The trainer was Cedar Lake native and 1987 Andrean High School graduate Dawn Brancheau (maiden name Lo Verde).
An investigation later determined the whale did not eat Brancheau, but the animal did pull her under water and inflict injuries that killed her.
Her death is featured prominently in the documentary "Blackfish," which aired Thursday on CNN and will air again at 8 p.m. local time Sunday.
The movie also looks at the history of Tilikum, the 12,000-pound bull orca that killed Brancheau and was involved in the deaths of two other humans.
Filmmaker Gabriela Cowperthwaite interviews former marine trainers, splicing in footage of whale shows, court testimony and comments from animal experts.

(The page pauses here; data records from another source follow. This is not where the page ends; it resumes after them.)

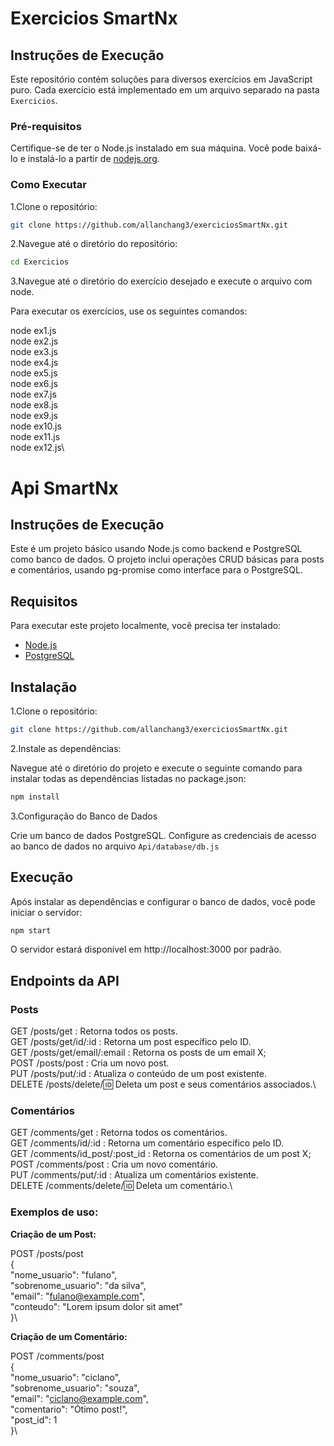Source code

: # Exercicios SmartNx

## Instruções de Execução

Este repositório contém soluções para diversos exercícios em JavaScript puro. Cada exercício está implementado em um arquivo separado na pasta `Exercicios`.

### Pré-requisitos

Certifique-se de ter o Node.js instalado em sua máquina. Você pode baixá-lo e instalá-lo a partir de [nodejs.org](https://nodejs.org/).

### Como Executar

1.Clone o repositório:
   ```bash
   git clone https://github.com/allanchang3/exerciciosSmartNx.git
   ```

2.Navegue até o diretório do repositório:
   ```bash
   cd Exercicios
   ```

3.Navegue até o diretório do exercício desejado e execute o arquivo com node.

   Para executar os exercícios, use os seguintes comandos:

   node ex1.js\
   node ex2.js\
   node ex3.js\
   node ex4.js\
   node ex5.js\
   node ex6.js\
   node ex7.js\
   node ex8.js\
   node ex9.js\
   node ex10.js\
   node ex11.js\
   node ex12.js\


# Api SmartNx

## Instruções de Execução

Este é um projeto básico usando Node.js como backend e PostgreSQL como banco de dados. O projeto inclui operações CRUD básicas para posts e comentários, usando pg-promise como interface para o PostgreSQL.

## Requisitos

Para executar este projeto localmente, você precisa ter instalado:

- [Node.js](https://nodejs.org/)
- [PostgreSQL](https://www.postgresql.org/)

## Instalação

1.Clone o repositório:

   ```bash
   git clone https://github.com/allanchang3/exerciciosSmartNx.git
   ```

2.Instale as dependências:

   Navegue até o diretório do projeto e execute o seguinte comando para instalar todas as dependências listadas no package.json:
   ```bash
   npm install
   ```

3.Configuração do Banco de Dados

   Crie um banco de dados PostgreSQL.
   Configure as credenciais de acesso ao banco de dados no arquivo `Api/database/db.js`

## Execução

Após instalar as dependências e configurar o banco de dados, você pode iniciar o servidor:
   ```bash
   npm start
   ```

O servidor estará disponível em http://localhost:3000 por padrão.

## Endpoints da API

### Posts

GET /posts/get : Retorna todos os posts.\
GET /posts/get/id/:id : Retorna um post específico pelo ID.\
GET /posts/get/email/:email : Retorna os posts de um email X;\
POST /posts/post : Cria um novo post.\
PUT /posts/put/:id : Atualiza o conteúdo de um post existente.\
DELETE /posts/delete/:id: Deleta um post e seus comentários associados.\

### Comentários

GET /comments/get : Retorna todos os comentários.\
GET /comments/id/:id : Retorna um comentário específico pelo ID.\
GET /comments/id_post/:post_id : Retorna os comentários de um post X;\
POST /comments/post : Cria um novo comentário.\
PUT /comments/put/:id : Atualiza um comentários existente.\
DELETE /comments/delete/:id: Deleta um comentário.\

### Exemplos de uso:

**Criação de um Post:**

   POST /posts/post\
   {\
      "nome_usuario": "fulano",\
      "sobrenome_usuario": "da silva",\
      "email": "fulano@example.com",\
      "conteudo": "Lorem ipsum dolor sit amet"\
   }\

**Criação de um Comentário:**

   POST /comments/post\
   {\
      "nome_usuario": "ciclano",\
      "sobrenome_usuario": "souza",\
      "email": "ciclano@example.com",\
      "comentario": "Ótimo post!",\
      "post_id": 1\
   }\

In the last 10 minutes of the film, the cameras visit the annual Dream Big Walk, a local event Brancheau's family started in her memory.
Brancheau's sister Diane Gross, who lives in Northwest Indiana, is interviewed on camera and says of her sister, "She fulfilled her life."
In a written response to the film when it was released in theaters during the summer, SeaWorld officials said, "Tilikum did not attack Dawn. All evidence indicates that Tilikum became interested in the novelty of Dawn's ponytail in his environment and, as a result, he grabbed it and pulled her into the water."
The company also called the film "shamefully dishonest, deliberately misleading and scientifically inaccurate."